Сталин, раскладывая с Молотовым и Ворошиловым этот политический ’’пасьянс”, все больше убеждался: Запад не имеет искренних намерений достичь взаимоприемлемого соглашения. И все же Сталин посчитал необходимым еще раз обратиться с конкретным предложением к Англии и Франции о заключении на 5 или 10 лет соглашения с СССР о взаимной помощи, которое предусматривало и военные обязательства. Суть его сводилась к следующему: в случае агрессии против любого из договаривающихся государств (как и восточноевропейских) стороны обязуются прийти ему на помощь.

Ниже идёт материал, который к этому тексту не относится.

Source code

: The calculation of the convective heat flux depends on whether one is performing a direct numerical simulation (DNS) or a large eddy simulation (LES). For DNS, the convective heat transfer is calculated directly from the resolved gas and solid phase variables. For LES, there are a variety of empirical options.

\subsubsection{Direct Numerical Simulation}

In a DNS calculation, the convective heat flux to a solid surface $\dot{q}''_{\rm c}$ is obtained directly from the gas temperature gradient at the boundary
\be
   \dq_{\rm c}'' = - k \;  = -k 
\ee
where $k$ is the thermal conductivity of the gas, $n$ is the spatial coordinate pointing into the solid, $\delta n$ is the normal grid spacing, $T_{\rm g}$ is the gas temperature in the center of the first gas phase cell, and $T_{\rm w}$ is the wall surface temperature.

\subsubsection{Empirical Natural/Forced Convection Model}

Советский Союз конкретно изложил, о каких странах между Балтийским и Черным морями идет речь. Лондон и Париж не давали ответа. Сталин торопил, требовал напоминать. Однако на переговоры в Москву прибыли второстепенные лица, не уполномоченные принимать важные решения. Одновременно, и об этом стало известно Сталину, партнеры по переговорам не прекращали своих тайных попыток добиться приемлемого соглашения с Гитлером. Становилось ясно: Англия и Франция просто тянут время в поисках выгодного для себя варианта, без учета интересов СССР. По существу, западные страны не выдвинули четкой концепции совместных действий против Германии. В позиции их делегаций явно просматривалось намерение отвести СССР главную роль в противостоянии возможной агрессии немецких войск без определенных гарантий собственного пропорционального вклада в дело борьбы с агрессией. Сталин понял, что это означает крах идеи коллективной безопасности. У ’’вождя” не хватило выдержки. Обычно старающийся идти к цели маленькими, но надежными шагами, Сталин стал вести себя, как шахматист, оказавшийся в цейтноте. Окончательно он поставил крест на трехсторонних переговорах, когда Ворошилов утром 20 августа положил перед ним записку от адмирала Р. Дракса, которого, как и его французского коллегу, просили ускорить ответ на советские предложения. В записке говорилось:
’’Дорогой маршал Ворошилов!
Я с сожалением должен поставить Вас в известность, что английская и французская делегации до сего времени еще не получили ответа в отношении политического вопроса, который Вы просили направить нашим правительствам.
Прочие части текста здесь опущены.